There was also a Salmonella Stanley outbreak in 2020 linked to wood ear mushrooms that sickened at least 55 people. Before these enoki and wood ear mushroom outbreaks, the FDA was not aware of outbreaks liked to those products in the last 20 years.
The 2021 Salmonella Oranienburg outbreak linked to onions sickened more than 1,000 people. And theĀ 2020 outbreak of Salmonella Newport linked to red onions sickened 1127 people.
The enactment of the FDA’s Food Safety Modernization Act (FSMA) in 2011 has led the agency to investigate more outbreaks than any other time in the history of the country. Scientists know more than ever about the contributing factors that cause food contamination and how the FDA, state and local health departments, and the food industry can work together to stop this contamination.

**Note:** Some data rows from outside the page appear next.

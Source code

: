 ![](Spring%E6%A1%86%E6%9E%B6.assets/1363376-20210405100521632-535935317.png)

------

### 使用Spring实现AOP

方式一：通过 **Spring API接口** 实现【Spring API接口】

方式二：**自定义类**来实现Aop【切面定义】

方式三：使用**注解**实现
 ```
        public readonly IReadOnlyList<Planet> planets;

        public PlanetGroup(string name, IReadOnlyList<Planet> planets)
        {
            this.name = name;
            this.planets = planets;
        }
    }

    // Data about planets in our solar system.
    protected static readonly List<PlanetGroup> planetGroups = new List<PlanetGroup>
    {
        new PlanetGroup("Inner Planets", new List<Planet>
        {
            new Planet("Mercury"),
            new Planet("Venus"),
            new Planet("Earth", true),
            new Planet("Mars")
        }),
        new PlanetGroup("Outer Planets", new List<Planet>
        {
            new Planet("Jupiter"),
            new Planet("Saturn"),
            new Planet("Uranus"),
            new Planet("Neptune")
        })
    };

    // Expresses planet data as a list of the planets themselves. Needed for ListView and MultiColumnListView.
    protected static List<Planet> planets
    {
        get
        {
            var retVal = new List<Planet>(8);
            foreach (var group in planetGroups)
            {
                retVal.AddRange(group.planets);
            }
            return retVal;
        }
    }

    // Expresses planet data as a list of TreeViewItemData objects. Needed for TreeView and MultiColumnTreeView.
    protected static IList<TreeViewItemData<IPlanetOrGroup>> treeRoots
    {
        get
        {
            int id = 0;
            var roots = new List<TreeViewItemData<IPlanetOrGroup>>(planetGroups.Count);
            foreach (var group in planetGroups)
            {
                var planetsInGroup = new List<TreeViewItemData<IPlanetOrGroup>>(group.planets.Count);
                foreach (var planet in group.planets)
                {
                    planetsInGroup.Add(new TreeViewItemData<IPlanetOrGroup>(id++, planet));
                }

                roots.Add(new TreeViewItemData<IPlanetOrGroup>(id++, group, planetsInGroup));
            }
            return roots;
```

Two outbreaks linked to bulb onions in 2020 and 2021 caused more than 2000 confirmed illnesses in the United States. The onions were imported from Mexico and grown in this country. The FDA has identified several measures that can be taken to reduce future outbreaks, including prioritizing inspections of bulb onion farms covered by the Produce Safety Rule, identifying and assessing practices associated with onion curing, and supporting research to study the impact of soil conditions on bulb onion safety.
For the outbreaks linked to imported enoki and wood ear mushrooms, the FDA wants to ensure that exporting firms are aware of applicable Produce safety rules. Food safety authorities in Korea, China, Canada, and Japan should be engaged to better under stand the potential sources of contamination in these mushrooms, and what producers are doing to prevent contamination.
These strategies focusing on onions and enoki and wood ear mushrooms are just the first of the strategies the FDA will release over the next year focusing on foods that have been linked to outbreaks. These strategies build on the FDA’s New Era of Smarter Food Safety, which is the prevention framework created by FSMA.